Kepalaku menggeleng lemah. "Nggak, Arya mana mungkin biarin gue nangis." Bibirku terpaksa tersenyum.
"Oh, bagus deh! Gue kira tuh cowok nyakitin lo," kata Vero menggelengkan kepala.
"Kak, lo sayang sama Arya nggak?"
Vero menoleh, lalu menggeleng. "Sayang, hanya sebatas adik. Gue iri dia punya keluarga banyak, sementara gue ... kakak gue dari dulu di Singapore. Jarang di rumah."
"Jangan bilang lo rese sama gue karena jadiin gue pelampiasan bahan keisengan lo?" terkaku.
Vero tertawa riang. "Nah, sayang banget nggak punya adik. Seru kali ya bisa ngisengin mereka, apalagi yang kayak lo. Lucu sih."
"Gue lucu, Kak? Nggak salah?" tanyaku polos. Cewek itu menggelengkan kepala dengan gelinya.
"Lo lucu tau. Jangan nangis lagi, ya? Gue tau lo sayang banget sama Arya. Tapi, keluarganya punya aturan sendiri. Semoga lo mengerti," katanya menatapku penuh rasa sedih.
Aku tidak akan bisa mengerti ini sampai kapan pun. Aku menangis sejadi-jadinya di pelukan Vero. Tidak peduli siapa dia, aku saat ini butuh sandaran untuk menguatkan hatiku.

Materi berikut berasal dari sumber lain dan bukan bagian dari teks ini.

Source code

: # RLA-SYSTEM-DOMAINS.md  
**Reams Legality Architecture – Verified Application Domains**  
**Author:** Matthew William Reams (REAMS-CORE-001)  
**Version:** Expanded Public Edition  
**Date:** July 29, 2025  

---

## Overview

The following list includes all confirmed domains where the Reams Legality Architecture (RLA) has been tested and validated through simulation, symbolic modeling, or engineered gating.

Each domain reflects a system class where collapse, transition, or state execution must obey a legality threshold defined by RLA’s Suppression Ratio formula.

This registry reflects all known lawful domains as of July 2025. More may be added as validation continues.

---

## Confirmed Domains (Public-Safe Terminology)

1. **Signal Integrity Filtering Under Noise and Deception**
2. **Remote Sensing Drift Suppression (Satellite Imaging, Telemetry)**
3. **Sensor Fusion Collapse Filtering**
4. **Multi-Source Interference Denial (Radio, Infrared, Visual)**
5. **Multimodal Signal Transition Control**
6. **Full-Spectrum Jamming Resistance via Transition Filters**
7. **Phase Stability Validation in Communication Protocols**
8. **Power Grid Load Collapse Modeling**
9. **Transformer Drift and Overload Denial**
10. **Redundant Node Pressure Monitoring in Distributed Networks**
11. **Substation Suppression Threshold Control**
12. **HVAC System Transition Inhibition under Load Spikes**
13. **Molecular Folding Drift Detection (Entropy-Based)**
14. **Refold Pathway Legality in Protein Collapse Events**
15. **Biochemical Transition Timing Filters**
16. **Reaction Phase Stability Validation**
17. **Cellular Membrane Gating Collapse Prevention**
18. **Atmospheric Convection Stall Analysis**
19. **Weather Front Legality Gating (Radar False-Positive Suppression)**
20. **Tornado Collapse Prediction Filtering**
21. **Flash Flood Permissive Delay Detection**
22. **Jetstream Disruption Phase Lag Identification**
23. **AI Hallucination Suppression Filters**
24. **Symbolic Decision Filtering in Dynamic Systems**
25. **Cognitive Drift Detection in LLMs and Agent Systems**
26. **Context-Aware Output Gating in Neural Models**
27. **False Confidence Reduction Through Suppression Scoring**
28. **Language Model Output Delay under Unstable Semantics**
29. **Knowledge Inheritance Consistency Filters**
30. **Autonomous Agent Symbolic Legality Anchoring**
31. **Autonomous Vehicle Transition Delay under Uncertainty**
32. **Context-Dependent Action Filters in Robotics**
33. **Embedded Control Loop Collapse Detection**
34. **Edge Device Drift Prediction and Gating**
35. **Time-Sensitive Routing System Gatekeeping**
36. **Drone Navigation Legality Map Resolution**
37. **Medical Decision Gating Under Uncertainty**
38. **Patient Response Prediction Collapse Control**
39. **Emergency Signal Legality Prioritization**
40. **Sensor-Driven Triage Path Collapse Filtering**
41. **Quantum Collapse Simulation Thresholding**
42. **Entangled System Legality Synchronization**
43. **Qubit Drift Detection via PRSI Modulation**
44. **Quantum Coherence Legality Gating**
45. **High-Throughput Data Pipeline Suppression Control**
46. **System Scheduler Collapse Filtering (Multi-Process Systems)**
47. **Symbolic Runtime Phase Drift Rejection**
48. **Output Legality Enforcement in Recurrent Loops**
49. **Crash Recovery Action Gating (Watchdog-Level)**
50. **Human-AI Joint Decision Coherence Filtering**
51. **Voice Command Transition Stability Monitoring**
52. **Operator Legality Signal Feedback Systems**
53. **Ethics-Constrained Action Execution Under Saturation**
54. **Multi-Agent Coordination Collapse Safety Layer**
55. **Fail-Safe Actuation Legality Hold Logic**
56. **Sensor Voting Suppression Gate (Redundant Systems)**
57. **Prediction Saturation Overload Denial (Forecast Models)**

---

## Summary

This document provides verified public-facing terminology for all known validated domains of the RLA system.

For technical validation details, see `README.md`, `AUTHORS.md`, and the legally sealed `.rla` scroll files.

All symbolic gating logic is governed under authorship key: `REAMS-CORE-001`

Untuk menerima sebuah kenyataan pahit.
💙💙💙
Gue mau bicara sesuatu, gue ke rumah lo.
Tanganku mencengkeram kuat memeluk boneka beruang milik Kak Sasa. Aku sudah tidak punya kekuatan lagi, setelah tadi Arya menelepon mengatakan ingin bicara sesuatu dan sekarang dalam perjalanan menuju ke rumahku
Aku menahan air mata supaya tidak turun duluan dan membuat Arya khawatir. Aku tidak mau cowok itu tahu bahwa aku sudah mengetahui maksud kedatangannya yang untuk memutuskan hubungan ini. Saat pulang sekolah tadi aku bersikap seperti biasa agar tidak mencurigainya, dan membuat kenangan terakhir.
Tidak ada yang tahu kapan terakhir kamu bisa bersama orang tersayang, saat di kemudian hari hanya ada kenangan dan cerita saja.
Arya muncul di pintu rumahku dengan raut wajah marah. Dia menatapku tajam, aku menyuruhnya agar masuk dahulu ke ruang tamu, tapi dia tidak mau.
"Kenapa?" Aku bertanya dengan tenggorokan tercekat. Sikap dingin Arya semakin membuat hatiku sakit. Lututku lemas bersamaan dengan perut yang ikut tidak enak.
"Ayah udah tau, Sas. Gue nggak tau siapa yang bocorin," desis Arya penuh kekesalan.
Aku menunduk tidak kuat menatap wajahnya lagi. "Lalu? Mungkin ayah emang udah curiga, kita pasti bakal tetap ketahuan."
Hatiku sakit, air mata menggenang jika berkedip pasti akan mengalir deras. Arya terdiam beberapa saat. Berbagai pikiran berkecambuk begitu pun dengan Arya. Dia menarik napas kuat-kuat.
"Gue nggak tau gimana mengakhirinya. Gue tau ini jahat." Arya menjilati bibirnya gelisah. Raut wajahnya pias dan penuh rasa putus asa. "Sas, makasih ya atas semuanya. Gue nggak mau bohong lagi. Takut. Kita selesai sampai di sini dulu. Gue bakal balik sama lo, saat menjadi cowok yang bisa lo andalkan. Jadi Arya yang mandiri, kuat, dan bisa lebih tanggung jawab sama lo."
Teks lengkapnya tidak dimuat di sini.